(Records from a collection)
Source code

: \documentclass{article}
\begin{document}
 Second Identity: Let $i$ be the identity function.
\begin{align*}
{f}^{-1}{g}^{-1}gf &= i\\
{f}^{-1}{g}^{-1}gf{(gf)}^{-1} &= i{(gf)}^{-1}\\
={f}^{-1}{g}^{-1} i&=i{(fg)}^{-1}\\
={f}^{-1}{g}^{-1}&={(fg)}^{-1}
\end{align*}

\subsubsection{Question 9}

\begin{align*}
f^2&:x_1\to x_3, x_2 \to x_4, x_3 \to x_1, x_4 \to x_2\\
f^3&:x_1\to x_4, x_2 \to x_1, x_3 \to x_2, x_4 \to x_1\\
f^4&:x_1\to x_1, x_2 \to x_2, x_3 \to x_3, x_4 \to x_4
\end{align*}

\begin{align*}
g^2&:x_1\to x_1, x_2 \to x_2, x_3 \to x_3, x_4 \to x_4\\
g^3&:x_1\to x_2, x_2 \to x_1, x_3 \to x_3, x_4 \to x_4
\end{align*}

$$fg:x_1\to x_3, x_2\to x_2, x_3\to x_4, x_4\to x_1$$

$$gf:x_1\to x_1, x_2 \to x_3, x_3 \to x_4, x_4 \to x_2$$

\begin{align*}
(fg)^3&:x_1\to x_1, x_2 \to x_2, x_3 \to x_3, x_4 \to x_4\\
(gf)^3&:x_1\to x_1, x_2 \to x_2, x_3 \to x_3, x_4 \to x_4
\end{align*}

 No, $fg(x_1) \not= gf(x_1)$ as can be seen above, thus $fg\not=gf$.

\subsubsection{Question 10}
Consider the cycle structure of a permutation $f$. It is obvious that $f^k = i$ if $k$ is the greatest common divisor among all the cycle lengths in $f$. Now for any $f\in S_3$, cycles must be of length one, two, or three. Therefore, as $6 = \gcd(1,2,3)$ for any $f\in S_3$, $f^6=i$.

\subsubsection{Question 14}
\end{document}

▶ **PROMPT**: Copy exactly, please, the span of lines that begins at the line with "Consider the cycle" and ends at the last line of the data, both included.

▶ **ANSWER TO THE PROBLEM**:
Consider the cycle structure of a permutation $f$. It is obvious that $f^k = i$ if $k$ is the greatest common divisor among all the cycle lengths in $f$. Now for any $f\in S_3$, cycles must be of length one, two, or three. Therefore, as $6 = \gcd(1,2,3)$ for any $f\in S_3$, $f^6=i$.

\subsubsection{Question 14}
\end{document}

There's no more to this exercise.